Spanish Regions are Committed to Budget Cuts, Montoro Says

A majority of Spanish regions pledged to meet this year’s budget-deficit target after last year’s slippage contributed to the nation missing its total goal agreed to with the European Union.

“All Spanish public administrations are committed to reducing the public deficit,” Budget Minister Cristobal Montoro said at a press conference in Madrid today after meeting with the 17 semi-autonomous regional governments.

A majority of 14 regions agreed to respect a deficit target of 1.5 percent of gross domestic product for 2012, according to Montoro. He said the government has the means to force Andalusia, which voted against, as well as Catalonia and the Canary Islands, which didn’t vote, to comply.

Prime Minister Mariano Rajoy’s People’s Party government increased Spain’s total deficit target for 2012 to 5.8 percent of GDP from 4.4 percent on March 2 after failing to rein in the euro area’s fourth-biggest shortfall last year and as the nation risks its second recession since 2009.

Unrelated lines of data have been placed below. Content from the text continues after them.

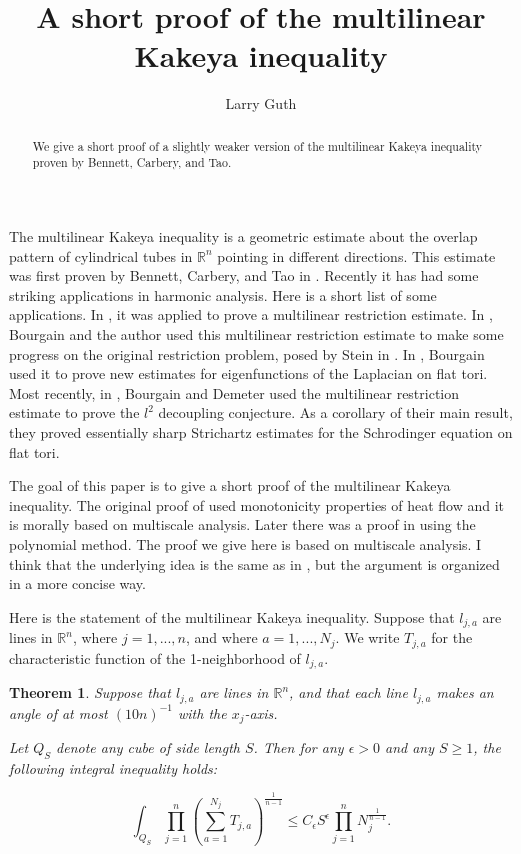 \documentclass{amsart}
\title{A short proof of the multilinear Kakeya inequality}
\author{Larry Guth}
\newtheorem{theorem}[prop]{Theorem}
\newcommand{\eps}{\epsilon}
\newcommand{\RR}{\mathbb{R}}
\begin{document}
\begin{abstract} We give a short proof of a slightly weaker version of the multilinear Kakeya inequality proven by Bennett, Carbery, and Tao.  \end{abstract}

\maketitle

The multilinear Kakeya inequality is a geometric estimate about the overlap pattern of cylindrical tubes in $\RR^n$ pointing in different directions.  This estimate was first proven by Bennett, Carbery, and Tao in \cite{BCT}.  Recently it has had some striking applications in harmonic analysis.  Here is a short list of some applications.  In \cite{BCT}, it was applied to prove a multilinear restriction estimate.  In \cite{BG}, Bourgain and the author used this multilinear restriction estimate to make some progress on the original restriction problem, posed by Stein in \cite{Ste}.   In \cite{B}, Bourgain used it to prove new estimates for eigenfunctions of the Laplacian on flat tori.  Most recently, in \cite{BD}, Bourgain and Demeter used the multilinear restriction estimate to prove the $l^2$ decoupling conjecture.  As a corollary of their main result, they proved essentially sharp Strichartz estimates for the Schrodinger equation on flat tori.

The goal of this paper is to give a short proof of the multilinear Kakeya inequality.  The original proof of \cite{BCT} used monotonicity properties of heat flow and it is morally based on multiscale analysis.  Later there was a proof in \cite{G} using the polynomial method.  The proof we give here is based on multiscale analysis.  I think that the underlying idea is the same as in \cite{BCT}, but the argument is organized in a more concise way.

Here is the statement of the multilinear Kakeya inequality.  Suppose that $l_{j,a}$ are lines in $\RR^n$, where $j = 1, ..., n$, and where $a = 1, ..., N_j$.  We write $T_{j,a}$ for the characteristic function of the 1-neighborhood of $l_{j,a}$.  

\begin{theorem} \label{main} Suppose that $l_{j,a}$ are lines in $\RR^n$, and that each line $l_{j,a}$ makes an angle of at most $(10 n)^{-1}$ with the $x_j$-axis.

Let $Q_S$ denote any cube of side length $S$.  Then for any $\eps > 0$ and any $S \ge 1$, the following integral inequality holds:

\begin{equation} \label{multkak}  \int_{Q_S} \prod_{j=1}^n \left( \sum_{a = 1}^{N_j} T_{j,a} \right)^{\frac{1}{n-1}}  \le C_\eps S^\eps \prod_{j=1}^n N_j^{\frac{1}{n-1}}. \end{equation}
\end{theorem}
\end{document}
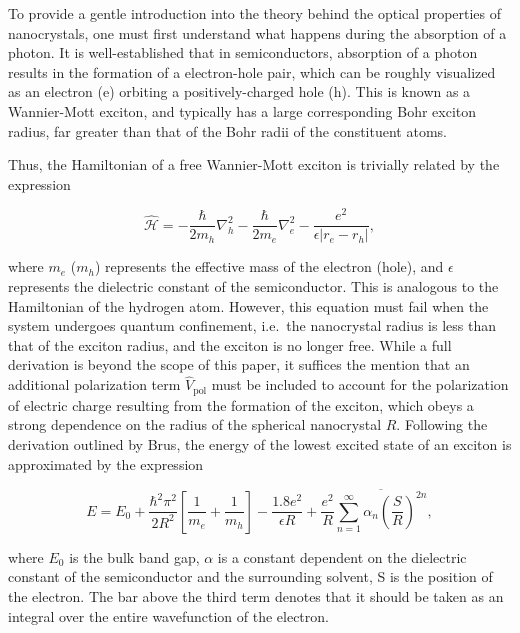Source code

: \documentclass[journal = jceda8, manuscript = article]{achemso}
\newcommand{\hamil}{\hat{\mathcal{H}}}
\begin{document}
To provide a gentle introduction into the theory behind the optical properties
of nanocrystals, one must first understand what happens during the absorption of
a photon. It is well-established that in semiconductors, absorption of a photon
results in the formation of a electron-hole pair, which can be roughly
visualized as an electron (e) orbiting a positively-charged hole (h).
\cite{semiconductor-text, excitons} This is known as a Wannier-Mott exciton, and
typically has a large corresponding Bohr exciton radius, far greater than that
of the Bohr radii of the constituent atoms.

Thus, the Hamiltonian of a free Wannier-Mott exciton is trivially related by the
expression

\begin{equation}
		\hamil = - \frac{\hbar}{2 m_h} \nabla_h^2
		         - \frac{\hbar}{2 m_e} \nabla_e^2
			 - \frac{e^2}{\epsilon |r_e - r_h|},
\end{equation}

where $m_e$ ($m_h$) represents the effective mass of the electron (hole), and
$\epsilon$ represents the dielectric constant of the semiconductor. This is
analogous to the Hamiltonian of the hydrogen atom. However, this equation must
fail when the system undergoes quantum confinement, i.e.\ the nanocrystal radius
is less than that of the exciton radius, and the exciton is no longer free.
While a full derivation is beyond the scope of this paper, it suffices the
mention that an additional polarization term $\hat V_\text{pol}$ must be
included to account for the polarization of electric charge resulting from the
formation of the exciton, which obeys a strong dependence on the radius of the
spherical nanocrystal $R$. Following the derivation outlined by Brus, the energy
of the lowest excited state of an exciton is approximated by the expression
\cite{exciton_energy}

\begin{equation}
E = E_0 + \frac{\hbar^2\pi^2}{2R^2} \left[ \frac{1}{m_e} + \frac{1}{m_h} \right]
    - \frac{1.8 e^2}{\epsilon R}
    + \frac{e^2}{R} \overline{\sum^{\infty}_{n = 1} \alpha_n \left( \frac{S}{R} \right)^{2n}},
\end{equation}

where $E_0$ is the bulk band gap, $\alpha$ is a constant dependent on the
dielectric constant of the semiconductor and the surrounding solvent, S is the
position of the electron. The bar above the third term denotes that it should be
taken as an integral over the entire wavefunction of the electron.
\end{document}
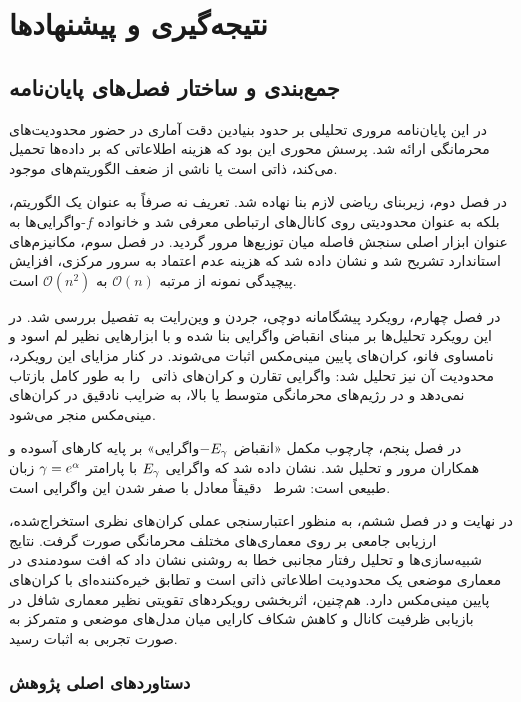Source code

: \chapter{نتیجه‌گیری و پیشنهادها}
\label{ch:conclusion}

\section{جمع‌بندی و ساختار فصل‌های پایان‌نامه}
\label{sec:conclusion:summary}

در این پایان‌نامه مروری تحلیلی بر حدود بنیادین دقت آماری در حضور محدودیت‌های محرمانگی ارائه شد. پرسش محوری این بود که هزینه اطلاعاتی که  بر داده‌ها تحمیل می‌کند، ذاتی است یا ناشی از ضعف الگوریتم‌های موجود.

در فصل دوم، زیربنای ریاضی لازم بنا نهاده شد. تعریف  نه صرفاً به عنوان یک الگوریتم، بلکه به عنوان محدودیتی روی کانال‌های ارتباطی معرفی شد و خانواده $f$-واگرایی‌ها به عنوان ابزار اصلی سنجش فاصله میان توزیع‌ها مرور گردید. در فصل سوم، مکانیزم‌های استاندارد  تشریح شد و نشان داده شد که هزینه عدم اعتماد به سرور مرکزی، افزایش پیچیدگی نمونه از مرتبه $\mathcal{O}(n)$ به $\mathcal{O}(n^2)$ است.

در فصل چهارم، رویکرد پیشگامانه دوچی، جردن و وین‌رایت \cite{duchi2018} به تفصیل بررسی شد. در این رویکرد تحلیل‌ها بر مبنای انقباض واگرایی  بنا شده و با ابزارهایی نظیر لم اسود و نامساوی فانو، کران‌های پایین مینی‌مکس اثبات می‌شوند. در کنار مزایای این رویکرد، محدودیت آن نیز تحلیل شد: واگرایی  تقارن و کران‌های ذاتی \LDP\ را به طور کامل بازتاب نمی‌دهد و در رژیم‌های محرمانگی متوسط یا بالا، به ضرایب نادقیق در کران‌های مینی‌مکس منجر می‌شود.

در فصل پنجم، چارچوب مکمل «انقباض $-E_\gam$واگرایی» بر پایه کارهای آسوده و همکاران \cite{Asoodeh2021, Asoodeh2024} مرور و تحلیل شد. نشان داده شد که واگرایی $E_\gam$ با پارامتر $\gam = e^\al$ زبان طبیعی  است: شرط \LDP\ دقیقاً معادل با صفر شدن این واگرایی است.

در نهایت و در فصل ششم، به منظور اعتبارسنجی عملی کران‌های نظری استخراج‌شده، ارزیابی جامعی بر روی معماری‌های مختلف محرمانگی صورت گرفت. نتایج شبیه‌سازی‌ها و تحلیل رفتار مجانبی خطا به روشنی نشان داد که افت سودمندی در معماری موضعی یک محدودیت اطلاعاتی ذاتی است و تطابق خیره‌کننده‌ای با کران‌های پایین مینی‌مکس دارد. هم‌چنین، اثربخشی رویکردهای تقویتی نظیر معماری شافل در بازیابی ظرفیت کانال و کاهش شکاف کارایی میان مدل‌های موضعی و متمرکز به صورت تجربی به اثبات رسید.


\subsection{دستاوردهای اصلی پژوهش}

Spain’s regions control over a third of public spending including health and education and their deficit was nearly twice their target last year at 2.9 percent of GDP, pushing the nation’s total shortfall to 8.5 percent. That was above the 6 percent EU limit for 2011.

‘Correcting Deficits’

“No one should be lazy when it comes to correcting deficits because it means sending the wrong message to everyone, to the citizens of each region and to the investors funding it,” Montoro said.

The central government’s own 2012 budget due on March 30 will be “very austere” and it will be “a reference” for all regions to follow suit and reduce their own budgets, Montoro said.

Montoro said the budget stability law approved by the government this month enables it to pressure all regions to comply with deficit reduction goals. He also reiterated that no region would receive help to face unpaid bills to suppliers unless its budget plan was approved by the central government.

Catalonia, Spain’s largest region with an economy the size of Portugal’s, plans a deficit of 1.3 percent of GDP this year, even as it has criticized the larger effort the regions have to make this year compared with the central government.

Andalusia, the southern region that includes the city of Seville, is the only Socialist-governed region left in Spain and the People’s Party is battling to win it in an election this month.